Published online by Cambridge University Press: 15 September 2009
From Dachau to Darfur, it is often surprisingly hard to say precisely who is really responsible for what horrors, for which share of a long and tangled episode of mass atrocity. Historians and social scientists generally pride themselves on explaining such a large event entirely in collective terms, irreducible to the acts or intentions of any participant. These scholars are content to speak of Serbs and Bosnians, armies and terrorist networks, of the political dynamics and social forces at play.
But for lawyers – those who must prosecute such wrongs (and defend the accused) – the devil necessarily lies in the proverbial details of who did which terrible thing to whom, in what manner, at a given time and place, with what purpose in mind. Our approach is thus unabashedly “reductionist,” in the sense of reducing all large abstractions to the most concrete particulars.

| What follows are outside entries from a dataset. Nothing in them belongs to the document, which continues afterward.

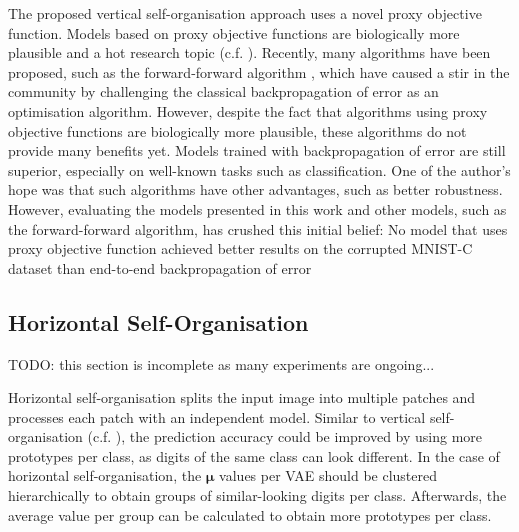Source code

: The proposed vertical self-organisation approach uses a novel proxy objective function. Models based on proxy objective functions are biologically more plausible and a hot research topic (c.f. ). Recently, many algorithms have been proposed, such as the forward-forward algorithm , which have caused a stir in the community by challenging the classical backpropagation of error as an optimisation algorithm. However, despite the fact that algorithms using proxy objective functions are biologically more plausible, these algorithms do not provide many benefits yet. Models trained with backpropagation of error are still superior, especially on well-known tasks such as classification. One of the author's hope was that such algorithms have other advantages, such as better robustness. However, evaluating the models presented in this work and other models, such as the forward-forward algorithm, has crushed this initial belief: No model that uses proxy objective function achieved better results on the corrupted MNIST-C dataset than end-to-end backpropagation of error


\subsection{Horizontal Self-Organisation}
TODO: this section is incomplete as many experiments are ongoing...

Horizontal self-organisation splits the input image into multiple patches and processes each patch with an independent model.
Similar to vertical self-organisation (c.f. ), the prediction accuracy could be improved by using more prototypes per class, as digits of the same class can look different. In the case of horizontal self-organisation, the $\boldsymbol{\mu}$ values per VAE should be clustered hierarchically to obtain groups of similar-looking digits per class. Afterwards, the average value per group can be calculated to obtain more prototypes per class.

Yet can this lawyerly reductionism offer a coherent and defensible account of and response to massive genocide? After all, even the most powerful heads of states need not fully control all those around and below them, especially high-level comrades or death squads beyond their formal authority, often with agendas of their own. Almost never are the worst wrongs readily traceable to direct orders from above, descending through an orderly chain of command to regular army troops. And rarely does a head of state have any advance knowledge of the factual specifics that courts would normally require to convict anyone of such grievous wrongs.